----- DATA RECORDS -----

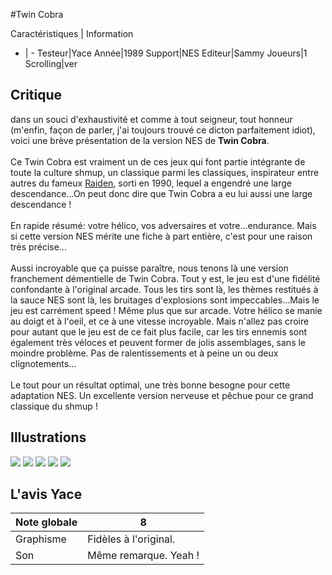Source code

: #Twin Cobra

Caractéristiques | Information
- | -
Testeur|Yace
Année|1989
Support|NES
Editeur|Sammy
Joueurs|1
Scrolling|ver

## Critique
dans un souci d'exhaustivité et comme à tout seigneur, tout honneur (m'enfin, façon de parler, j'ai toujours trouvé ce dicton parfaitement idiot), voici une brève présentation de la version NES de <b>Twin Cobra</b>.<br/><br/>Ce Twin Cobra est vraiment un de ces jeux qui font partie intégrante de toute la culture shmup, un classique parmi les classiques, inspirateur entre autres du fameux <a href="index.php?page=fiche&id=40">Raiden</a>, sorti en 1990, lequel a engendré une large descendance...On peut donc dire que Twin Cobra a eu lui aussi une large descendance !<br/><br/>En rapide résumé: votre hélico, vos adversaires et votre...endurance. Mais si cette version NES mérite une fiche à part entière, c'est pour une raison très précise...<br/><br/>Aussi incroyable que ça puisse paraître, nous tenons là une version franchement démentielle de Twin Cobra. Tout y est, le jeu est d'une fidélité confondante à l'original arcade. Tous les tirs sont là, les thèmes restitués à la sauce NES sont là, les bruitages d'explosions sont impeccables...Mais le jeu est carrément speed ! Même plus que sur arcade. Votre hélico se manie au doigt et à l'oeil, et ce à une vitesse incroyable. Mais n'allez pas croire pour autant que le jeu est de ce fait plus facile, car les tirs ennemis sont également très véloces et peuvent former de jolis assemblages, sans le moindre problème. Pas de ralentissements et à peine un ou deux clignotements...<br/><br/>Le tout pour un résultat optimal, une très bonne besogne pour cette adaptation NES. Un excellente version nerveuse et pêchue pour ce grand classique du shmup !

## Illustrations
![](http://www.shmup.com/images/thumbs/img_fiche_1_1096.bmp)
![](http://www.shmup.com/images/thumbs/img_fiche_2_1096.bmp)
![](http://www.shmup.com/images/thumbs/img_fiche_3_1096.bmp)
![](http://www.shmup.com/images/thumbs/)
![](http://www.shmup.com/images/thumbs/)

## L'avis Yace
Note globale|8
-|-
Graphisme|Fidèles à l'original.
Son|Même remarque. Yeah !
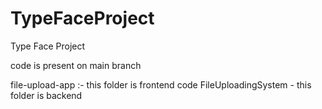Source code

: # TypeFaceProject
Type Face Project

code is present on main branch 

file-upload-app :- this folder is frontend code
FileUploadingSystem - this folder is backend
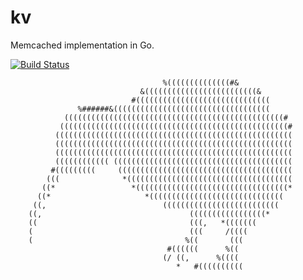 kv
==

Memcached implementation in Go.

[![Build Status](https://travis-ci.org/kv/kv.svg?branch=master)](https://travis-ci.org/kv/kv)

                                      %((((((((((((((#&
                                 &(((((((((((((((((((((((((&
                               #((((((((((((((((((((((((((((((
                   %######&(((((((((((((((((((((((((((((((((((
                (((((((((((((((((((((((((((((((((((((((((((((((((#
               (((((((((((((((((((((((((((((((((((((((((((((((((((#
              (((((((((((((((((((((((((((((((((((((((((((((((((((((
              (((((((((((((((((((((((((((((((((((((((((((((((((((((
              (((((((((((((((((((((((((((((((((((((((((((((((((((((
              (((((((((((( ((((((((((((((((((((((((((((((((((((((((
             #(((((((((     (((((((((((((((((((((((((((((((((((((((
            (((              *(((((((((((((((((((((((((((((((((((((
           ((*                 *((((((((((((((((((((((((((((((((((*
          ((*                     *((((((((((((((((((((((((((((((
         ((,                          ((((((((((((((((((((((((((
        ((,                                 (((((((((((((((((*
        ((                                  (((,   *(((((((
        (                                   (((     /((((
        (                                  %((       (((
                                       #((((((      %((
                                      (/ ((,      %((((
                                         *   #((((((((((
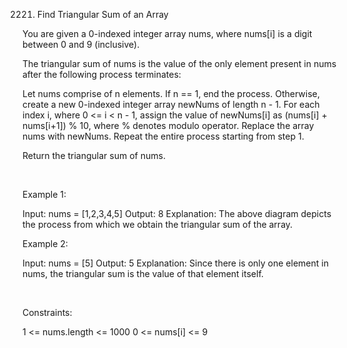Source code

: 2221. Find Triangular Sum of an Array

You are given a 0-indexed integer array nums, where nums[i] is a digit between 0 and 9 (inclusive).

The triangular sum of nums is the value of the only element present in nums after the following process terminates:

Let nums comprise of n elements. If n == 1, end the process. Otherwise, create a new 0-indexed integer array newNums of length n - 1.
For each index i, where 0 <= i < n - 1, assign the value of newNums[i] as (nums[i] + nums[i+1]) % 10, where % denotes modulo operator.
Replace the array nums with newNums.
Repeat the entire process starting from step 1.

Return the triangular sum of nums.

 

Example 1:

Input: nums = [1,2,3,4,5]
Output: 8
Explanation:
The above diagram depicts the process from which we obtain the triangular sum of the array.

Example 2:

Input: nums = [5]
Output: 5
Explanation:
Since there is only one element in nums, the triangular sum is the value of that element itself.

 

Constraints:

1 <= nums.length <= 1000
0 <= nums[i] <= 9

-----

**WHAT IS REQUIRED:** Which lines in the data hold the string "where"? Copy each of them.

**WRITTEN RESPONSE:**
You are given a 0-indexed integer array nums, where nums[i] is a digit between 0 and 9 (inclusive).
For each index i, where 0 <= i < n - 1, assign the value of newNums[i] as (nums[i] + nums[i+1]) % 10, where % denotes modulo operator.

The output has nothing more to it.